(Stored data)

__________

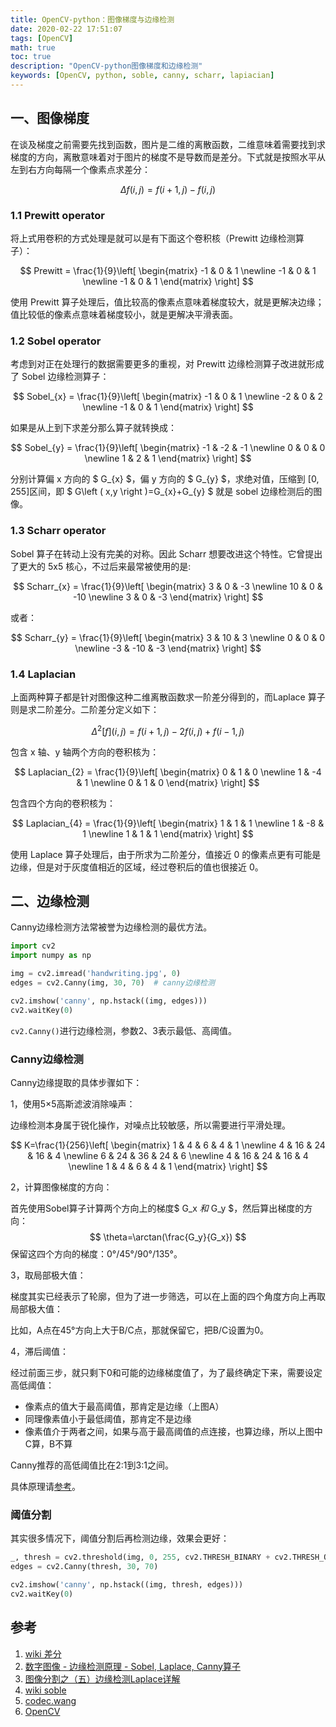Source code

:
 ```yaml
---
title: OpenCV-python：图像梯度与边缘检测
date: 2020-02-22 17:51:07
tags: [OpenCV]
math: true
toc: true
description: "OpenCV-python图像梯度和边缘检测"
keywords: [OpenCV, python, soble, canny, scharr, lapiacian]
---
```


## 一、图像梯度

在谈及梯度之前需要先找到函数，图片是二维的离散函数，二维意味着需要找到求梯度的方向，离散意味着对于图片的梯度不是导数而是差分。下式就是按照水平从左到右方向每隔一个像素点求差分：

$$ \Delta f\left ( i,j \right )=f\left ( i+1,j \right )-f\left ( i,j \right ) $$

### 1.1 Prewitt operator

将上式用卷积的方式处理是就可以是有下面这个卷积核（Prewitt 边缘检测算子）：

$$ Prewitt = \frac{1}{9}\left[ \begin{matrix} -1 & 0 & 1 \newline -1 & 0 & 1 \newline -1 & 0 & 1 \end{matrix} \right] $$

使用 Prewitt 算子处理后，值比较高的像素点意味着梯度较大，就是更解决边缘；值比较低的像素点意味着梯度较小，就是更解决平滑表面。

### 1.2 Sobel operator

考虑到对正在处理行的数据需要更多的重视，对 Prewitt 边缘检测算子改进就形成了 Sobel 边缘检测算子：

$$ Sobel_{x} = \frac{1}{9}\left[ \begin{matrix} -1 & 0 & 1 \newline -2 & 0 & 2 \newline -1 & 0 & 1 \end{matrix} \right] $$

如果是从上到下求差分那么算子就转换成：

$$ Sobel_{y} = \frac{1}{9}\left[ \begin{matrix} -1 & -2 & -1 \newline 0 & 0 & 0 \newline 1 & 2 & 1 \end{matrix} \right] $$

分别计算偏 x 方向的 $ G_{x} $，偏 y 方向的  $ G_{y} $，求绝对值，压缩到 [0, 255]区间，即 $ G\left ( x,y \right )=G_{x}+G_{y} $ 就是 sobel 边缘检测后的图像。

### 1.3 Scharr operator

Sobel 算子在转动上没有完美的对称。因此 Scharr 想要改进这个特性。它曾提出了更大的 5x5 核心，不过后来最常被使用的是:

$$ Scharr_{x} = \frac{1}{9}\left[ \begin{matrix} 3 & 0 & -3 \newline 10 & 0 & -10 \newline 3 & 0 & -3 \end{matrix} \right] $$

或者：

$$ Scharr_{y} = \frac{1}{9}\left[ \begin{matrix} 3 & 10 & 3 \newline 0 & 0 & 0 \newline -3 & -10 & -3 \end{matrix} \right] $$

### 1.4 Laplacian

上面两种算子都是针对图像这种二维离散函数求一阶差分得到的，而Laplace 算子则是求二阶差分。二阶差分定义如下：

$$ \Delta^{2} \left [f  \right ]\left ( i, j \right )=f\left ( i+1, j \right )-2f\left ( i, j \right )+f\left ( i-1, j \right ) $$

包含 x 轴、y 轴两个方向的卷积核为：

$$ Laplacian_{2} = \frac{1}{9}\left[ \begin{matrix} 0 & 1 & 0 \newline 1 & -4 & 1 \newline 0 & 1 & 0 \end{matrix} \right] $$

包含四个方向的卷积核为：

$$ Laplacian_{4} = \frac{1}{9}\left[ \begin{matrix} 1 & 1 & 1 \newline 1 & -8 & 1 \newline 1 & 1 & 1 \end{matrix} \right] $$

使用 Laplace 算子处理后，由于所求为二阶差分，值接近 0 的像素点更有可能是边缘，但是对于灰度值相近的区域，经过卷积后的值也很接近 0。

## 二、边缘检测

Canny边缘检测方法常被誉为边缘检测的最优方法。

```python
import cv2
import numpy as np

img = cv2.imread('handwriting.jpg', 0)
edges = cv2.Canny(img, 30, 70)  # canny边缘检测

cv2.imshow('canny', np.hstack((img, edges)))
cv2.waitKey(0)
```

`cv2.Canny()`进行边缘检测，参数2、3表示最低、高阈值。

### Canny边缘检测

Canny边缘提取的具体步骤如下：

1，使用5×5高斯滤波消除噪声：

边缘检测本身属于锐化操作，对噪点比较敏感，所以需要进行平滑处理。

$$ K=\frac{1}{256}\left[ \begin{matrix} 1 & 4 & 6 & 4 & 1 \newline 4 & 16 & 24 & 16 & 4 \newline 6 & 24 & 36 & 24 & 6 \newline 4 & 16 & 24 & 16 & 4 \newline 1 & 4 & 6 & 4 & 1 \end{matrix} \right] $$ 

2，计算图像梯度的方向：

首先使用Sobel算子计算两个方向上的梯度$ G_x $和$ G_y $，然后算出梯度的方向： $$ \theta=\arctan(\frac{G_y}{G_x}) $$ 保留这四个方向的梯度：0°/45°/90°/135°。

3，取局部极大值：

梯度其实已经表示了轮廓，但为了进一步筛选，可以在上面的四个角度方向上再取局部极大值：

比如，A点在45°方向上大于B/C点，那就保留它，把B/C设置为0。

4，滞后阈值：

经过前面三步，就只剩下0和可能的边缘梯度值了，为了最终确定下来，需要设定高低阈值：

- 像素点的值大于最高阈值，那肯定是边缘（上图A）
- 同理像素值小于最低阈值，那肯定不是边缘
- 像素值介于两者之间，如果与高于最高阈值的点连接，也算边缘，所以上图中C算，B不算

Canny推荐的高低阈值比在2:1到3:1之间。

具体原理请[参考](http://codec.wang/opencv-python-edge-detection/)。

### 阈值分割

其实很多情况下，阈值分割后再检测边缘，效果会更好：

```python
_, thresh = cv2.threshold(img, 0, 255, cv2.THRESH_BINARY + cv2.THRESH_OTSU)
edges = cv2.Canny(thresh, 30, 70)

cv2.imshow('canny', np.hstack((img, thresh, edges)))
cv2.waitKey(0)
```


## 参考

1. [wiki 差分](https://zh.wikipedia.org/wiki/差分)
2. [数字图像 - 边缘检测原理 - Sobel, Laplace, Canny算子](https://www.jianshu.com/p/2334bee37de5)
3. [图像分割之（五）边缘检测Laplace详解](https://blog.csdn.net/zhougynui/article/details/78837198)
4. [wiki soble](https://zh.wikipedia.org/wiki/索貝爾算子)
5. [codec.wang](http://codec.wang/opencv-python-edge-detection/)
6. [OpenCV](https://docs.opencv.org/master/d4/d86/group__imgproc__filter.html#gaa13106761eedf14798f37aa2d60404c9)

__________

### Goal of the exercise:
An exact copy of the entries above is required, with the pictures left out.

### Worked solution:
Source code

:
 ```yaml
---
title: OpenCV-python：图像梯度与边缘检测
date: 2020-02-22 17:51:07
tags: [OpenCV]
math: true
toc: true
description: "OpenCV-python图像梯度和边缘检测"
keywords: [OpenCV, python, soble, canny, scharr, lapiacian]
---
```


## 一、图像梯度

在谈及梯度之前需要先找到函数，图片是二维的离散函数，二维意味着需要找到求梯度的方向，离散意味着对于图片的梯度不是导数而是差分。下式就是按照水平从左到右方向每隔一个像素点求差分：

$$ \Delta f\left ( i,j \right )=f\left ( i+1,j \right )-f\left ( i,j \right ) $$

### 1.1 Prewitt operator

将上式用卷积的方式处理是就可以是有下面这个卷积核（Prewitt 边缘检测算子）：

$$ Prewitt = \frac{1}{9}\left[ \begin{matrix} -1 & 0 & 1 \newline -1 & 0 & 1 \newline -1 & 0 & 1 \end{matrix} \right] $$

使用 Prewitt 算子处理后，值比较高的像素点意味着梯度较大，就是更解决边缘；值比较低的像素点意味着梯度较小，就是更解决平滑表面。

### 1.2 Sobel operator

考虑到对正在处理行的数据需要更多的重视，对 Prewitt 边缘检测算子改进就形成了 Sobel 边缘检测算子：

$$ Sobel_{x} = \frac{1}{9}\left[ \begin{matrix} -1 & 0 & 1 \newline -2 & 0 & 2 \newline -1 & 0 & 1 \end{matrix} \right] $$

如果是从上到下求差分那么算子就转换成：

$$ Sobel_{y} = \frac{1}{9}\left[ \begin{matrix} -1 & -2 & -1 \newline 0 & 0 & 0 \newline 1 & 2 & 1 \end{matrix} \right] $$

分别计算偏 x 方向的 $ G_{x} $，偏 y 方向的  $ G_{y} $，求绝对值，压缩到 [0, 255]区间，即 $ G\left ( x,y \right )=G_{x}+G_{y} $ 就是 sobel 边缘检测后的图像。

### 1.3 Scharr operator

Sobel 算子在转动上没有完美的对称。因此 Scharr 想要改进这个特性。它曾提出了更大的 5x5 核心，不过后来最常被使用的是:

$$ Scharr_{x} = \frac{1}{9}\left[ \begin{matrix} 3 & 0 & -3 \newline 10 & 0 & -10 \newline 3 & 0 & -3 \end{matrix} \right] $$

或者：

$$ Scharr_{y} = \frac{1}{9}\left[ \begin{matrix} 3 & 10 & 3 \newline 0 & 0 & 0 \newline -3 & -10 & -3 \end{matrix} \right] $$

### 1.4 Laplacian

上面两种算子都是针对图像这种二维离散函数求一阶差分得到的，而Laplace 算子则是求二阶差分。二阶差分定义如下：

$$ \Delta^{2} \left [f  \right ]\left ( i, j \right )=f\left ( i+1, j \right )-2f\left ( i, j \right )+f\left ( i-1, j \right ) $$

包含 x 轴、y 轴两个方向的卷积核为：

$$ Laplacian_{2} = \frac{1}{9}\left[ \begin{matrix} 0 & 1 & 0 \newline 1 & -4 & 1 \newline 0 & 1 & 0 \end{matrix} \right] $$

包含四个方向的卷积核为：

$$ Laplacian_{4} = \frac{1}{9}\left[ \begin{matrix} 1 & 1 & 1 \newline 1 & -8 & 1 \newline 1 & 1 & 1 \end{matrix} \right] $$

使用 Laplace 算子处理后，由于所求为二阶差分，值接近 0 的像素点更有可能是边缘，但是对于灰度值相近的区域，经过卷积后的值也很接近 0。

## 二、边缘检测

Canny边缘检测方法常被誉为边缘检测的最优方法。

```python
import cv2
import numpy as np

img = cv2.imread('handwriting.jpg', 0)
edges = cv2.Canny(img, 30, 70)  # canny边缘检测

cv2.imshow('canny', np.hstack((img, edges)))
cv2.waitKey(0)
```

`cv2.Canny()`进行边缘检测，参数2、3表示最低、高阈值。

### Canny边缘检测

Canny边缘提取的具体步骤如下：

1，使用5×5高斯滤波消除噪声：

边缘检测本身属于锐化操作，对噪点比较敏感，所以需要进行平滑处理。

$$ K=\frac{1}{256}\left[ \begin{matrix} 1 & 4 & 6 & 4 & 1 \newline 4 & 16 & 24 & 16 & 4 \newline 6 & 24 & 36 & 24 & 6 \newline 4 & 16 & 24 & 16 & 4 \newline 1 & 4 & 6 & 4 & 1 \end{matrix} \right] $$ 

2，计算图像梯度的方向：

首先使用Sobel算子计算两个方向上的梯度$ G_x $和$ G_y $，然后算出梯度的方向： $$ \theta=\arctan(\frac{G_y}{G_x}) $$ 保留这四个方向的梯度：0°/45°/90°/135°。

3，取局部极大值：

梯度其实已经表示了轮廓，但为了进一步筛选，可以在上面的四个角度方向上再取局部极大值：

比如，A点在45°方向上大于B/C点，那就保留它，把B/C设置为0。

4，滞后阈值：

经过前面三步，就只剩下0和可能的边缘梯度值了，为了最终确定下来，需要设定高低阈值：

- 像素点的值大于最高阈值，那肯定是边缘（上图A）
- 同理像素值小于最低阈值，那肯定不是边缘
- 像素值介于两者之间，如果与高于最高阈值的点连接，也算边缘，所以上图中C算，B不算

Canny推荐的高低阈值比在2:1到3:1之间。

具体原理请[参考](http://codec.wang/opencv-python-edge-detection/)。

### 阈值分割

其实很多情况下，阈值分割后再检测边缘，效果会更好：

```python
_, thresh = cv2.threshold(img, 0, 255, cv2.THRESH_BINARY + cv2.THRESH_OTSU)
edges = cv2.Canny(thresh, 30, 70)

cv2.imshow('canny', np.hstack((img, thresh, edges)))
cv2.waitKey(0)
```


## 参考

1. [wiki 差分](https://zh.wikipedia.org/wiki/差分)
2. [数字图像 - 边缘检测原理 - Sobel, Laplace, Canny算子](https://www.jianshu.com/p/2334bee37de5)
3. [图像分割之（五）边缘检测Laplace详解](https://blog.csdn.net/zhougynui/article/details/78837198)
4. [wiki soble](https://zh.wikipedia.org/wiki/索貝爾算子)
5. [codec.wang](http://codec.wang/opencv-python-edge-detection/)
6. [OpenCV](https://docs.opencv.org/master/d4/d86/group__imgproc__filter.html#gaa13106761eedf14798f37aa2d60404c9)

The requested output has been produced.